● Extracted information
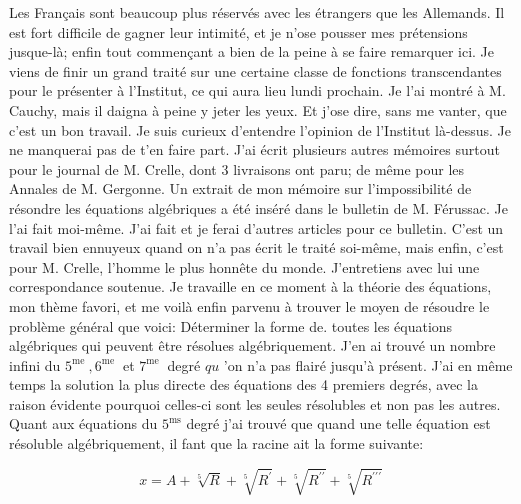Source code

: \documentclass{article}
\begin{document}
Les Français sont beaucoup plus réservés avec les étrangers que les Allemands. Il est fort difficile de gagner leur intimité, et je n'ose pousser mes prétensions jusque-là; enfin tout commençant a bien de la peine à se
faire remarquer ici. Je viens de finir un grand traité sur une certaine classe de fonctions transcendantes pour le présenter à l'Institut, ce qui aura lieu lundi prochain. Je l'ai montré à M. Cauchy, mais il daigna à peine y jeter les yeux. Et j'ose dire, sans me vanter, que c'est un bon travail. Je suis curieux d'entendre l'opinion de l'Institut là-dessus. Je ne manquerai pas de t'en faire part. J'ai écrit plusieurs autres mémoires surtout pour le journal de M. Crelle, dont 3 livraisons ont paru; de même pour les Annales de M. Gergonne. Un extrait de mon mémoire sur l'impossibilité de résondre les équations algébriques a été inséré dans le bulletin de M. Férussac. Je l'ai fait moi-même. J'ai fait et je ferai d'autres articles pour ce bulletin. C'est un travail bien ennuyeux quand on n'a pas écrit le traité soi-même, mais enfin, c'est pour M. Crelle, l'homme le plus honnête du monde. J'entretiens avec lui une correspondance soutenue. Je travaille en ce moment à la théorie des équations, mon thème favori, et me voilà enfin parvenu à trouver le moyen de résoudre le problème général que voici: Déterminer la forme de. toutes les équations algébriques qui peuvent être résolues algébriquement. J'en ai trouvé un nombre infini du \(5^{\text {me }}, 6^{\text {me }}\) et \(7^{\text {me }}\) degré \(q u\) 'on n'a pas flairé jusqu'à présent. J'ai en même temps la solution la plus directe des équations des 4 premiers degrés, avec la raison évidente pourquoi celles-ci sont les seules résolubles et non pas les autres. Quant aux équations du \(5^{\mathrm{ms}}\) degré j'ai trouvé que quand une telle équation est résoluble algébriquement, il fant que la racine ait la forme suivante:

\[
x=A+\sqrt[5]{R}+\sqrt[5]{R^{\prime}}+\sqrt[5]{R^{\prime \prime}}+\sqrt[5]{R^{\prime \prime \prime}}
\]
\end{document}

...

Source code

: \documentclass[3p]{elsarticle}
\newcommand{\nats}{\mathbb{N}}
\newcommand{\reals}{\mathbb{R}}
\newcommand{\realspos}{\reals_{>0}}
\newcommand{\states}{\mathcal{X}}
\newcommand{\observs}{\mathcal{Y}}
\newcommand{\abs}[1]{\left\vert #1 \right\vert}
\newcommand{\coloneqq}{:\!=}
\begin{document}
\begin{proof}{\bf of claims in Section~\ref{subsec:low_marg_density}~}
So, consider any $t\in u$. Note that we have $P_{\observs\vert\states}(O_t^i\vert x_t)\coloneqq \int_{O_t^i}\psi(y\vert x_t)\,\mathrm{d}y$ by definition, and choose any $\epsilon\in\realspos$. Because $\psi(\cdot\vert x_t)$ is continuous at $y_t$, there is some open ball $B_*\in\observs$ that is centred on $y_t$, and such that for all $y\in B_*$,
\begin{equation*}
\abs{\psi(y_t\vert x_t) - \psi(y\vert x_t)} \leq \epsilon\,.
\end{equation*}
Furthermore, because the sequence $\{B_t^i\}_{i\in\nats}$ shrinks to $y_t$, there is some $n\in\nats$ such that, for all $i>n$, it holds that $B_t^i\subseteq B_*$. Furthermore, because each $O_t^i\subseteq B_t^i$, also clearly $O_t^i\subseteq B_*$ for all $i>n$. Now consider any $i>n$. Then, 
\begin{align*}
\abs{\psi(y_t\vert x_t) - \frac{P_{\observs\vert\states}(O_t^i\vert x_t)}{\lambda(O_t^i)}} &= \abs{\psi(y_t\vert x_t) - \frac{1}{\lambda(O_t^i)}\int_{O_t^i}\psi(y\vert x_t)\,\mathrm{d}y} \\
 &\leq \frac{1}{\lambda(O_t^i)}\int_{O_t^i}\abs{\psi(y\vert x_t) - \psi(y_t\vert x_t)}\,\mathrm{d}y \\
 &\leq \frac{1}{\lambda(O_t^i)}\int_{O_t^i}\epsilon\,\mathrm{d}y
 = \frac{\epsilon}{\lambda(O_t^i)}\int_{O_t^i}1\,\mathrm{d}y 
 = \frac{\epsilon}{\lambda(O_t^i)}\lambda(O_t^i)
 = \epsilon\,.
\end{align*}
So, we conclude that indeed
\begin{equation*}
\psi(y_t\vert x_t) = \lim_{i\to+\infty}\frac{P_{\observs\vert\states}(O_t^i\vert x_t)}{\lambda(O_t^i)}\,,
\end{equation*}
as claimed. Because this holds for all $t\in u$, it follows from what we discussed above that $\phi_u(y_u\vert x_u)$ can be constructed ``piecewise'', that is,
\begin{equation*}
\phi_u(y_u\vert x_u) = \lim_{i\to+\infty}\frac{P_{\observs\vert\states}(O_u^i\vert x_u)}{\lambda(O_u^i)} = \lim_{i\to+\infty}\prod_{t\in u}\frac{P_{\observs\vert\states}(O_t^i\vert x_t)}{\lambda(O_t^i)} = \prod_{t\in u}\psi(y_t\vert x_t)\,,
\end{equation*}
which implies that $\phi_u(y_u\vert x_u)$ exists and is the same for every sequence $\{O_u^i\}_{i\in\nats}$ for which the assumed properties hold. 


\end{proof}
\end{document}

● Exercise details
Copy every line that contains "coloneqq" from the listing above.

● Answer space
\newcommand{\coloneqq}{:\!=}
So, consider any $t\in u$. Note that we have $P_{\observs\vert\states}(O_t^i\vert x_t)\coloneqq \int_{O_t^i}\psi(y\vert x_t)\,\mathrm{d}y$ by definition, and choose any $\epsilon\in\realspos$. Because $\psi(\cdot\vert x_t)$ is continuous at $y_t$, there is some open ball $B_*\in\observs$ that is centred on $y_t$, and such that for all $y\in B_*$,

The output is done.